Jonas Rosén, CEO of the Mäklarsamfundet, the Association of Swedish real estate agents, said that if inflation stays high, and Sweden’s Riksbank is forced to raise rates more rapidly and higher than projected, that could mean further price falls.
“If inflation does not subside and we see further interest rate increases, we will see a tough 2023,” he told TT.
But he also argued that there was a chance of an upswing in the market by the end of the year.
“We get new jobs, get divorced and move. We are starting to see a tendency where things can change quite quickly. I don’t think this is a housing market bubble bursting, but more a return to normal levels.”
Sweden’s house prices rose to rapidly in 2021 and the start of 2022, but since July 2022, the cost of housing has been on a steady downward trajectory. House prices in Sweden have contracted 15 percent in real terms from their 2022 peak.
Hans Flink, sales and business development manager at Swedish brokerage statistics, told TT that Sweden’s housing market was still in a better state than those of many other western countries.
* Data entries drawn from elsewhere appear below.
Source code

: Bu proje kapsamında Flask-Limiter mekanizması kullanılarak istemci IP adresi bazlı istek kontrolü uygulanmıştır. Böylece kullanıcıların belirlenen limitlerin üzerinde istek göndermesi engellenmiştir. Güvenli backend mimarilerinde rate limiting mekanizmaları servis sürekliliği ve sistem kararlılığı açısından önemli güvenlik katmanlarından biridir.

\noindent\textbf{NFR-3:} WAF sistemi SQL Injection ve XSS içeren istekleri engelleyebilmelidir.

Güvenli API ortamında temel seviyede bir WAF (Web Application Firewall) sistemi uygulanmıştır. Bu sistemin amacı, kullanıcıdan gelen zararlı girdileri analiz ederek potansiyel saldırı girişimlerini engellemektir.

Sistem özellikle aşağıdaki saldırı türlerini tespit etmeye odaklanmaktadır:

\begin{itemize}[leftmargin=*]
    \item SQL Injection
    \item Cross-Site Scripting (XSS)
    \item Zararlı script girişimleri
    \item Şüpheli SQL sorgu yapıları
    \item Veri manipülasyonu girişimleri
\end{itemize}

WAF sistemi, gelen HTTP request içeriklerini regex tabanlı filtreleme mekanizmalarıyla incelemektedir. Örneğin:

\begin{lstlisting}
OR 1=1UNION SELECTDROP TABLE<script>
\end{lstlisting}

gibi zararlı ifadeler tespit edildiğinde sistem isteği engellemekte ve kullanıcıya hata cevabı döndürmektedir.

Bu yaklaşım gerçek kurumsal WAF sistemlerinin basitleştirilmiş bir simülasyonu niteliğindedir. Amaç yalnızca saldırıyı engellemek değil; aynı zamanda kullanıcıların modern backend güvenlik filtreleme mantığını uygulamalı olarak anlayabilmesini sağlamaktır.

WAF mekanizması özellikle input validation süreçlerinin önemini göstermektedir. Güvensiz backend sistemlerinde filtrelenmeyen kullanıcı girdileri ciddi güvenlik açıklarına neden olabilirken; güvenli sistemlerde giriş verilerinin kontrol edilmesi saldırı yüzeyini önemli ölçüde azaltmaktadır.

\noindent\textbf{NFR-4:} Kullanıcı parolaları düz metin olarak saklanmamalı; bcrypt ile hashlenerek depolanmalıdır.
“In Sweden, we have been spared the bubbles a bit as we do not have owner-occupied apartments where you buy and own 10 to 20 apartments that you rent out in good years and then have to sell in worse years. We have high price levels, but if you look at, for example, London, it is still very cheap in Sweden,” he said.
Flink didn’t think property prices would rise in 2023 but predicted more stability in the year to come. “We are now seeing prices start to level off.”
He warned that if severe unemployment continued in the new year, households could become desperate and sell their homes at any price.
Erik Holmberg, an analyst at the property site Hemnet disagreed, however. “We can cope with higher unemployment. A higher unemployment rate is also a sign that a higher interest rate has to some extent ‘succeeded’, and we will as a result get a lower interest rate.”
He said that 2021 saw an increased demand for more living space due to the pandemic, but didn’t see such an increase in house prices as to count as a housing bubble.
“It is about changing preferences over a period of time. For it to be a housing bubble, there must be some form of speculation or similar,” he said.